© JUNGE FREIHEIT Verlag GmbH & Co.  www.jungefreiheit.de    14/99 02. April 1999


Meldungen

Häftlinge des NS-Regimes verklagen Regierung

WARSCHAU. Polnische NS-Opfer wollen gegen die rot-grüne Bundesregierung und deutsche Konzerne vor Gericht ziehen, obwohl die Bundesregierung und etliche deutsche Konzerne eine Stiftung zur Entschädigung ehemaliger Zwangsarbeiter geplant haben. Mehr als 22.000 ehemalige NS-Häftlinge hätten beim Landgericht in Bonn Klage gegen die Bundesregierung eingereicht, sagte der Vorsitzende des polnischen Verbandes ehemaliger politischer Häftlinge in Nazi-Gefängnissen und Konzentrationslagern, Stefan Zdzislaw Kozlowski in Warschau.

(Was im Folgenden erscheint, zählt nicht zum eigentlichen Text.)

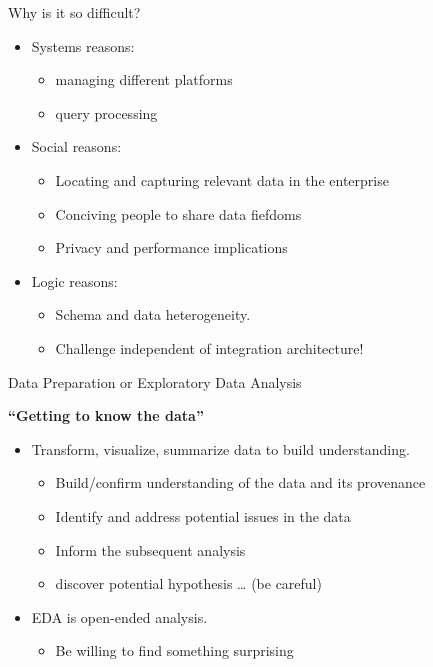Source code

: \documentclass[aspectratio=169]{../latex_main/tntbeamer}  %
\begin{document}
\begin{frame}[c]{Why is it so difficult?}
    \begin{itemize}
        \item Systems reasons: 
        \begin{itemize}
            \item managing different platforms
            \item query processing
        \end{itemize}
        \item Social reasons:
        \begin{itemize}
            \item Locating and capturing relevant data in the enterprise
            \item Conciving people to share data fiefdoms
            \item Privacy and performance implications
        \end{itemize}
        \item Logic reasons: 
        \begin{itemize}
            \item Schema and data heterogeneity.
            \item Challenge independent of integration architecture!
        \end{itemize}
    \end{itemize}
\end{frame}

\begin{frame}[c]{Data Preparation or Exploratory Data Analysis}

\textbf{``Getting to know the data''}

    \begin{itemize}
        \item Transform, visualize, summarize data to build understanding.
        \begin{itemize}
            \item Build/confirm understanding of the data and its provenance
            \item Identify and address potential issues in the data
            \item Inform the subsequent analysis 
            \item discover potential hypothesis … (be careful)
        \end{itemize}
        \item EDA is open-ended analysis.
        \begin{itemize}
            \item Be willing to find something surprising
        \end{itemize}
    \end{itemize}
\end{frame}
\end{document}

Die Ansprüche hierbei beliefen sich auf etwa zwei Milliarden Mark, sagte der ehemalige Stutthof-Häftling. Damit sollen Gesundheitsschäden und Eigentumsverluste abgegolten werden. Bis Mitte April seien auch Klagen gegen mehrere deutsche Unternehmen vorgesehen.

 

Südtirol: Freiheitskämpfer fordern Generalamnestie

NÜRNBERG. Die Kameradschaft der ehemaligen Südtiroler Freiheitskämpfer erinnert in diesen Tagen an die Nichterfüllung der italienischen Zusage von Kopenhagen aus dem Jahre 1969. In Kopenhagen hatten vor 30 Jahren der österreichische Außenminister Kurt Waldheim und sein italienischer Amtskollege Aldo Moro nach jahrelangen Unruhen und Befassung der UN mit dieser Frage zur Befriedung der Krisenregion Südtirol unter anderem vereinbart: Nach Abschluß des sogenannten "Südtirolpakets" erläßt Italien eine Amnestie für die ehemaligen Südtiroler Freiheitskämpfer. Denn gemäß seriöser, kompetenter Auffassung handelt es sich um Patrioten, welche in Notwehr gegen die von Italien in Südtirol verübten Verbrechen gegen die Menschlichkeit aktiven Widerstand geleistet haben. Dies wurde mit Mord, Folter, über 600 Jahren Haftstrafe und Ausweisungen geahndet. Nach wie vor können Südtiroler Freiheitskämpfer nicht in ihre angestammte Heimat reisen, ohne dort eingesperrt zu werden. Angeblich sei eine Generalamnestie im römischen Parlament wegen der starken nationalistischen Kräfte nicht durchsetzbar. Von seiten Italiens erfolgte lediglich 1993 die Aufhebung der internationalen Haftbefehle gesuchter Südtiroler Freiheitskämpfer und 1998 die Begnadigung weniger Aktivisten. Es ist ein politischer Brauch, nach Beilegung auch gewaltsam ausgetragener Konflikte Beteiligte beider Seiten zu amnestieren und damit straffrei zu stellen. In diesem Fall sind nicht nur Südtiroler Freiheitskämpfer betroffen, sondern auch italienische Polizisten, Soldaten, Justiz- und Geheimdienstangehörige, die in Morde und Folterungen verwickelt sind. Erhard Hartung, der 1. Sprecher der Kameradschaft, betont, daß die Südtiroler Freiheitskämpfer nicht um Gnade bitten, sondern lediglich ihr Recht einfordern. Es sei endlich an der Zeit, die Unrechtsurteile aufzuheben, die nach Gesetzen erfolgten, die noch aus dem faschistischen Strafgesetz stammten.